→ **RECORDS FOR THIS EXERCISE**:
****************
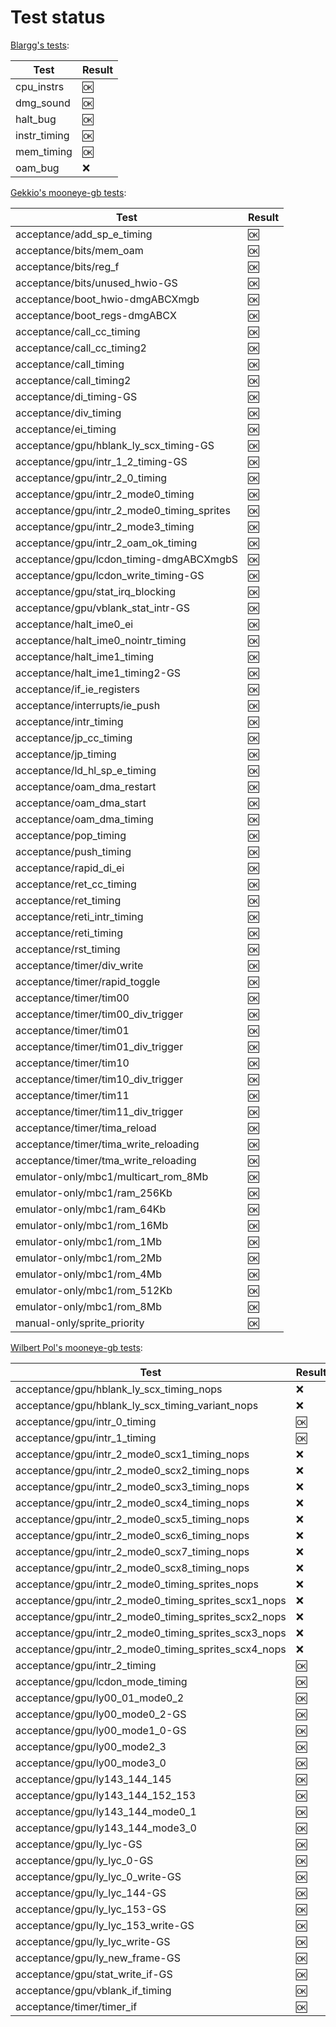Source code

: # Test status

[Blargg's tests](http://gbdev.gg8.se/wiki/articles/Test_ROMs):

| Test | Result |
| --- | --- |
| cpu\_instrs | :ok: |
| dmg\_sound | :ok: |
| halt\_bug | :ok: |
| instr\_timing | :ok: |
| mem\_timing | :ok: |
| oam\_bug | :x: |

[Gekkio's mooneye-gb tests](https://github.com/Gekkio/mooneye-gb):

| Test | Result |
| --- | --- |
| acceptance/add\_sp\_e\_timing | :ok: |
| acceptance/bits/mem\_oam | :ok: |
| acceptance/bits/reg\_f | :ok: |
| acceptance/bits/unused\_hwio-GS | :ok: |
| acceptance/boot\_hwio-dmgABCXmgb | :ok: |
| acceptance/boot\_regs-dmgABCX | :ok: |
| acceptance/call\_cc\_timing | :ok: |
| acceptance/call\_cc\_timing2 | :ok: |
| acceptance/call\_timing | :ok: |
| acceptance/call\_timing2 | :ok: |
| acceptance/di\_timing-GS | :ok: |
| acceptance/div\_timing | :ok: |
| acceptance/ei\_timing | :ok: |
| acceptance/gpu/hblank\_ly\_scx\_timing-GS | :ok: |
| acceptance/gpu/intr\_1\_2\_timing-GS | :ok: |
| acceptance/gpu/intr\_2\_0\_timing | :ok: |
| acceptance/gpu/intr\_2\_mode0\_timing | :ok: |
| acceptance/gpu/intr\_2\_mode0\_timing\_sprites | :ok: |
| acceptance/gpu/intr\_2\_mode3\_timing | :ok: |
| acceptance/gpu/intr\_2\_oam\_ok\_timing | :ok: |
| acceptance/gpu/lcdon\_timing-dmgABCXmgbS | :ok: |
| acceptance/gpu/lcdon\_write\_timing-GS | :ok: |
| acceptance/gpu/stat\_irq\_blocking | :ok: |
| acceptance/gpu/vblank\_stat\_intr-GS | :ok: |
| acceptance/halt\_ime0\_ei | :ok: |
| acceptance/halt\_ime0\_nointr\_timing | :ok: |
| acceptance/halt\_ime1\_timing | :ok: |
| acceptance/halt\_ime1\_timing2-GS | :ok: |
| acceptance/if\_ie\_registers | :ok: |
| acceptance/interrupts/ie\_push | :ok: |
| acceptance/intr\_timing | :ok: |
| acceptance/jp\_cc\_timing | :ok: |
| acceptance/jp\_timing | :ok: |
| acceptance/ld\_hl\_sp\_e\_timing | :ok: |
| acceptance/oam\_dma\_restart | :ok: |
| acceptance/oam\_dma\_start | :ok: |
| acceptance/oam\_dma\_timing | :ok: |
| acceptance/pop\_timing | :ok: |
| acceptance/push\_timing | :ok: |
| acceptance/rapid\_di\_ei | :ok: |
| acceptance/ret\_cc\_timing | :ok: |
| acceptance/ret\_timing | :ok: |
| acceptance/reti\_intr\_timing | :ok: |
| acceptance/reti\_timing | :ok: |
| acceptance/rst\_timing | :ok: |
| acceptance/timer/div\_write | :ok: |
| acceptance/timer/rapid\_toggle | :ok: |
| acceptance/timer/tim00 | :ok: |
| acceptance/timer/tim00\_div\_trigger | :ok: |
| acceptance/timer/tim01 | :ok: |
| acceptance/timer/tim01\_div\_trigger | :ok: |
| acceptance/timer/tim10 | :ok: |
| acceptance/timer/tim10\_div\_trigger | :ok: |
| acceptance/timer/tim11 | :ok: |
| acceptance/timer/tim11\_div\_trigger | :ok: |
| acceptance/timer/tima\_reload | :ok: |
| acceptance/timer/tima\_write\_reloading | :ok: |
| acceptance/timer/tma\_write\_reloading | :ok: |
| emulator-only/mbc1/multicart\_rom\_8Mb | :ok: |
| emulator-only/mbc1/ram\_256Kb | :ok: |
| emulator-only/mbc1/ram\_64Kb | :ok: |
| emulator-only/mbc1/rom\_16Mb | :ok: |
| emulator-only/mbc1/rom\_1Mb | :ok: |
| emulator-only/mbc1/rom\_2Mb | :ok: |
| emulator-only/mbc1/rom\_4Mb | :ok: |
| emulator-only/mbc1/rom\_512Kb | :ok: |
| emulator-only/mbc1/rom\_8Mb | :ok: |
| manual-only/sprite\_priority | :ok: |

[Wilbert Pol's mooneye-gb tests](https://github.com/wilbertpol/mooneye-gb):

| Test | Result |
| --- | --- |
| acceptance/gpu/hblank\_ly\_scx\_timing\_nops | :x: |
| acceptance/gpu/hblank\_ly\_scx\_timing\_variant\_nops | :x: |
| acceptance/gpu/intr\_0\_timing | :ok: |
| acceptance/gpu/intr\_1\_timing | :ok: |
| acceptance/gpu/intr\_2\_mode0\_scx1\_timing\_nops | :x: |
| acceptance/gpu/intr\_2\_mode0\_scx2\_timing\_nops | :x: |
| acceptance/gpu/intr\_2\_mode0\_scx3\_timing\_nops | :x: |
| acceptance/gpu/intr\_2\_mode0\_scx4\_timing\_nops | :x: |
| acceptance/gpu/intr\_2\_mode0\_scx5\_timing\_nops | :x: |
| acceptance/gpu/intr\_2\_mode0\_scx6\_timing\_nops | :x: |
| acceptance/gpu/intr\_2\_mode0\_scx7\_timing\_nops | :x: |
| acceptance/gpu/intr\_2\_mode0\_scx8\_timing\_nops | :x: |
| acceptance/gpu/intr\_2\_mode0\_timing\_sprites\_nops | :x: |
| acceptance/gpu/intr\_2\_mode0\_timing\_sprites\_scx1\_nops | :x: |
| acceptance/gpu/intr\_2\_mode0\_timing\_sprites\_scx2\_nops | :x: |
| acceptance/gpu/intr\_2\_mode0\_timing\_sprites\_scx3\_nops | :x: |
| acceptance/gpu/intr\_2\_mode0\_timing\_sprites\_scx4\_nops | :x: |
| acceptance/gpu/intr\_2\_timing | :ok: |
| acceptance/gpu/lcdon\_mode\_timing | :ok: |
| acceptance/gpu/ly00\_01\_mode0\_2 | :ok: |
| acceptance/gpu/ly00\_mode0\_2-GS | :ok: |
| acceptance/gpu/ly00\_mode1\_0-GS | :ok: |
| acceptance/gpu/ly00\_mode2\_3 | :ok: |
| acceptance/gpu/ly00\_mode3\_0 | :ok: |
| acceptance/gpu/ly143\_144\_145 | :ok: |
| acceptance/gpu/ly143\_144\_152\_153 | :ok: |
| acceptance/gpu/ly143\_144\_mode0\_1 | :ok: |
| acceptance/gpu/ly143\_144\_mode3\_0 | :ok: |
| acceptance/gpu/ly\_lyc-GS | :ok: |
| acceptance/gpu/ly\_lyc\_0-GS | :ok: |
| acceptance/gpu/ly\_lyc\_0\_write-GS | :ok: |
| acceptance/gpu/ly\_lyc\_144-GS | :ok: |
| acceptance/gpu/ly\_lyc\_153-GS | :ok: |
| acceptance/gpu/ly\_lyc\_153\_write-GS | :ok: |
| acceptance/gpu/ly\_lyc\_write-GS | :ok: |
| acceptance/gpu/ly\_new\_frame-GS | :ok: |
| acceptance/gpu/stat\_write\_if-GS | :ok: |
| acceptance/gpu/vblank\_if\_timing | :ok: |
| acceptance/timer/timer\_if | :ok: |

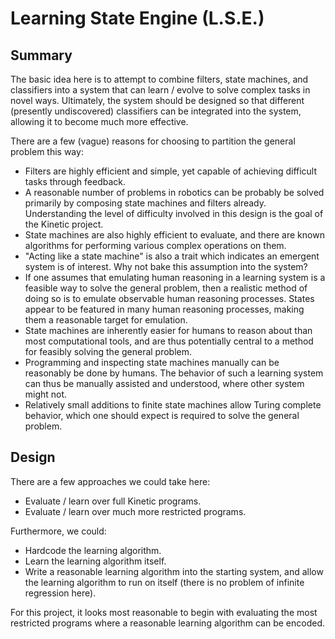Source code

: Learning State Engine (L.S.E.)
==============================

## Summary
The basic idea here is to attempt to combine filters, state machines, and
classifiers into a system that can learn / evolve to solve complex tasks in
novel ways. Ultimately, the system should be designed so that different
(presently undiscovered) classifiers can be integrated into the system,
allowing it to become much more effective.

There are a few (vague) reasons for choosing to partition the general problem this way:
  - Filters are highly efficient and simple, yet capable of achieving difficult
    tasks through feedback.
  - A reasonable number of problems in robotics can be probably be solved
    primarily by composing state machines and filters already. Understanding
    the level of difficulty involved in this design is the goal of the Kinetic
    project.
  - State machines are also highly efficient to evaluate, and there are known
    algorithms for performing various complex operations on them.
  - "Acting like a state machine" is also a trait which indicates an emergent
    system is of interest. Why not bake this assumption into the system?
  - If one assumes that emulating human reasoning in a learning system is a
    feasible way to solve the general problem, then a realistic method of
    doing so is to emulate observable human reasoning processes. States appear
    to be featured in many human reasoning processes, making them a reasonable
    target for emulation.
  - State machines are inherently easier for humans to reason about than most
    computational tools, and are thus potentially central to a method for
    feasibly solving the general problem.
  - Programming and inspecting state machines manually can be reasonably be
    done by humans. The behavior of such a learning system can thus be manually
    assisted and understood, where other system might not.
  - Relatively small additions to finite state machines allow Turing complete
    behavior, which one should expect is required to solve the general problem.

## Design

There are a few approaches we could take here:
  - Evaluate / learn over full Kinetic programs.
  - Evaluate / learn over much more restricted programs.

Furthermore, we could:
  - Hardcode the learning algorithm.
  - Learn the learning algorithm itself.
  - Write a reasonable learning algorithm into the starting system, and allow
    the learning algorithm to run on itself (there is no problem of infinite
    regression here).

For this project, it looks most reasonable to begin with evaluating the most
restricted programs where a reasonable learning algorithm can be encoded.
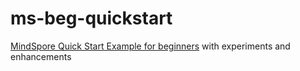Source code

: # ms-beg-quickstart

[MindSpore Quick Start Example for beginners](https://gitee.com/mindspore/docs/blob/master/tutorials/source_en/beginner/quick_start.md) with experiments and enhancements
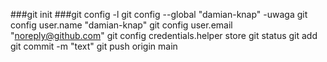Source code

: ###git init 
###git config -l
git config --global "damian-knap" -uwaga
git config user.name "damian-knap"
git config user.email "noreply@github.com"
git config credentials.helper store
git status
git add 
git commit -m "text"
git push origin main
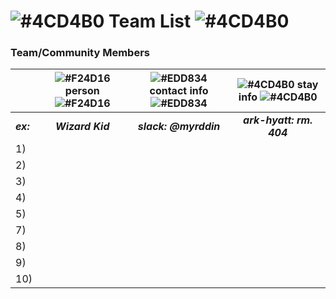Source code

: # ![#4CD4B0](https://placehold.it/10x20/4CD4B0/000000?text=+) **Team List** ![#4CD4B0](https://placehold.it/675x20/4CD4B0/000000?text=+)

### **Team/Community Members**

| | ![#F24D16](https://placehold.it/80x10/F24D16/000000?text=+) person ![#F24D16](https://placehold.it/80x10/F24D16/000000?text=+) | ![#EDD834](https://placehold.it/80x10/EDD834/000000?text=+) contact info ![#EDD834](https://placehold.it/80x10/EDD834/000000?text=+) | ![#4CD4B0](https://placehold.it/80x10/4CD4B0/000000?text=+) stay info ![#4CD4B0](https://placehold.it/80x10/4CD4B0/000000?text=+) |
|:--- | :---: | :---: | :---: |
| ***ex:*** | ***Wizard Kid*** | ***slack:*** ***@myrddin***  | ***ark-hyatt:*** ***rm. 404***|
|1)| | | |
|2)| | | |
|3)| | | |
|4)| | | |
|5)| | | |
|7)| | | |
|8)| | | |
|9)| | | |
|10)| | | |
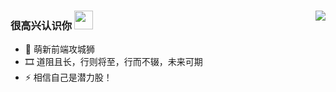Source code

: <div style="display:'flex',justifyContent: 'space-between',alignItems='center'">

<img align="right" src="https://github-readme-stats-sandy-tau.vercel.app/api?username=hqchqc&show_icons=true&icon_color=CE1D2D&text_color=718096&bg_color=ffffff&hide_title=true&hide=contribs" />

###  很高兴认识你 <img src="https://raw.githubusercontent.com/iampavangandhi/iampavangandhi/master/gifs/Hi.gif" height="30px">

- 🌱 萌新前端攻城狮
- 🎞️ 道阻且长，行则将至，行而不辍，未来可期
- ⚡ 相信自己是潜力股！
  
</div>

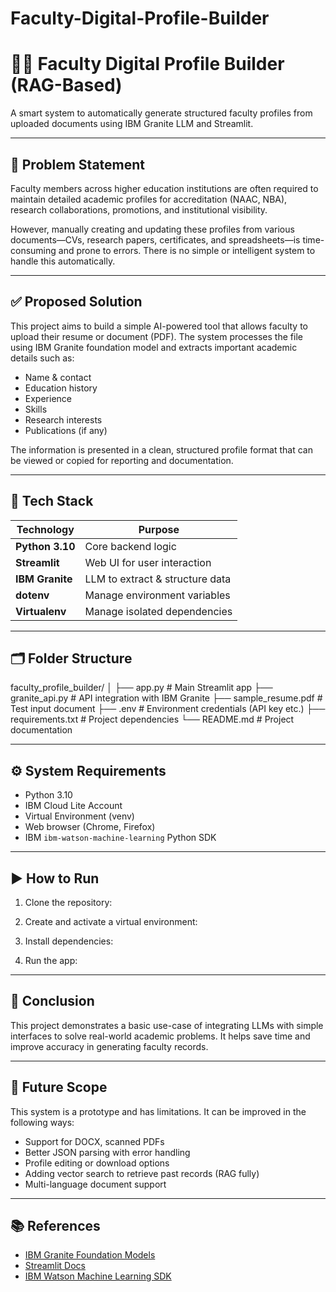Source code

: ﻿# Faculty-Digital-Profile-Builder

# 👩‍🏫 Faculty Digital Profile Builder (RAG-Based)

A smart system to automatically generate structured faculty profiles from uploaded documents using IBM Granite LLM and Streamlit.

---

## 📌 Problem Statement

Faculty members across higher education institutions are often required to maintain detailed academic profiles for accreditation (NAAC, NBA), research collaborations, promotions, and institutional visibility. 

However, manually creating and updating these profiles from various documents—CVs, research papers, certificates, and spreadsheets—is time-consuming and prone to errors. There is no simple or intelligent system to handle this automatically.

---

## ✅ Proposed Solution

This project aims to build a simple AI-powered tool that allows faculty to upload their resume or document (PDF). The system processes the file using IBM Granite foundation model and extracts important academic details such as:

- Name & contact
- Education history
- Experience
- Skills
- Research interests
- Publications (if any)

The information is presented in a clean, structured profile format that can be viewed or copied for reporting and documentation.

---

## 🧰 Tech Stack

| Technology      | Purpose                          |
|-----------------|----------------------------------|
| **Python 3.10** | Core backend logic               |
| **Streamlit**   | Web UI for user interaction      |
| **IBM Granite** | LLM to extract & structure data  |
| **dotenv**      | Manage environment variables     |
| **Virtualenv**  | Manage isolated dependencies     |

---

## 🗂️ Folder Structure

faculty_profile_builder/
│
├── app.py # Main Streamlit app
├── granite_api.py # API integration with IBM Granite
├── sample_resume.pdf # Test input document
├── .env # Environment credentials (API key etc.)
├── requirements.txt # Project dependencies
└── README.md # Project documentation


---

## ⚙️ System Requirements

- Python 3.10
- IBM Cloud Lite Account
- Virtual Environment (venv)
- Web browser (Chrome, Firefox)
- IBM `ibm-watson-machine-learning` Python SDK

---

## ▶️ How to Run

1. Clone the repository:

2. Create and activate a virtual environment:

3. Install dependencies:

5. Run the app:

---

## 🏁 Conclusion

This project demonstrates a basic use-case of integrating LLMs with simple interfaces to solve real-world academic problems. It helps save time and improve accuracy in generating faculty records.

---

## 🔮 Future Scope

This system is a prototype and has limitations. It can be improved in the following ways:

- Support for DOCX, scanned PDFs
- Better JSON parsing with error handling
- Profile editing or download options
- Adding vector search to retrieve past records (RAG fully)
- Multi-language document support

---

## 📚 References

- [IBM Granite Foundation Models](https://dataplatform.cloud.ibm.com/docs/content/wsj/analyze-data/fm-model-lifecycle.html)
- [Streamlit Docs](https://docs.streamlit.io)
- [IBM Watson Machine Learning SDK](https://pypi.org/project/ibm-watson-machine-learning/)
****************
→ **REQUIRED WORK**:
Look above for the line containing "acceptance/bits/unused\_hwio-GS | :ok: |" and the line containing "acceptance/timer/tim00 | :ok: |". Transcribe both, with the lines between them, exactly.

→ **ANSWER TO THIS EXERCISE**:
| acceptance/bits/unused\_hwio-GS | :ok: |
| acceptance/boot\_hwio-dmgABCXmgb | :ok: |
| acceptance/boot\_regs-dmgABCX | :ok: |
| acceptance/call\_cc\_timing | :ok: |
| acceptance/call\_cc\_timing2 | :ok: |
| acceptance/call\_timing | :ok: |
| acceptance/call\_timing2 | :ok: |
| acceptance/di\_timing-GS | :ok: |
| acceptance/div\_timing | :ok: |
| acceptance/ei\_timing | :ok: |
| acceptance/gpu/hblank\_ly\_scx\_timing-GS | :ok: |
| acceptance/gpu/intr\_1\_2\_timing-GS | :ok: |
| acceptance/gpu/intr\_2\_0\_timing | :ok: |
| acceptance/gpu/intr\_2\_mode0\_timing | :ok: |
| acceptance/gpu/intr\_2\_mode0\_timing\_sprites | :ok: |
| acceptance/gpu/intr\_2\_mode3\_timing | :ok: |
| acceptance/gpu/intr\_2\_oam\_ok\_timing | :ok: |
| acceptance/gpu/lcdon\_timing-dmgABCXmgbS | :ok: |
| acceptance/gpu/lcdon\_write\_timing-GS | :ok: |
| acceptance/gpu/stat\_irq\_blocking | :ok: |
| acceptance/gpu/vblank\_stat\_intr-GS | :ok: |
| acceptance/halt\_ime0\_ei | :ok: |
| acceptance/halt\_ime0\_nointr\_timing | :ok: |
| acceptance/halt\_ime1\_timing | :ok: |
| acceptance/halt\_ime1\_timing2-GS | :ok: |
| acceptance/if\_ie\_registers | :ok: |
| acceptance/interrupts/ie\_push | :ok: |
| acceptance/intr\_timing | :ok: |
| acceptance/jp\_cc\_timing | :ok: |
| acceptance/jp\_timing | :ok: |
| acceptance/ld\_hl\_sp\_e\_timing | :ok: |
| acceptance/oam\_dma\_restart | :ok: |
| acceptance/oam\_dma\_start | :ok: |
| acceptance/oam\_dma\_timing | :ok: |
| acceptance/pop\_timing | :ok: |
| acceptance/push\_timing | :ok: |
| acceptance/rapid\_di\_ei | :ok: |
| acceptance/ret\_cc\_timing | :ok: |
| acceptance/ret\_timing | :ok: |
| acceptance/reti\_intr\_timing | :ok: |
| acceptance/reti\_timing | :ok: |
| acceptance/rst\_timing | :ok: |
| acceptance/timer/div\_write | :ok: |
| acceptance/timer/rapid\_toggle | :ok: |
| acceptance/timer/tim00 | :ok: |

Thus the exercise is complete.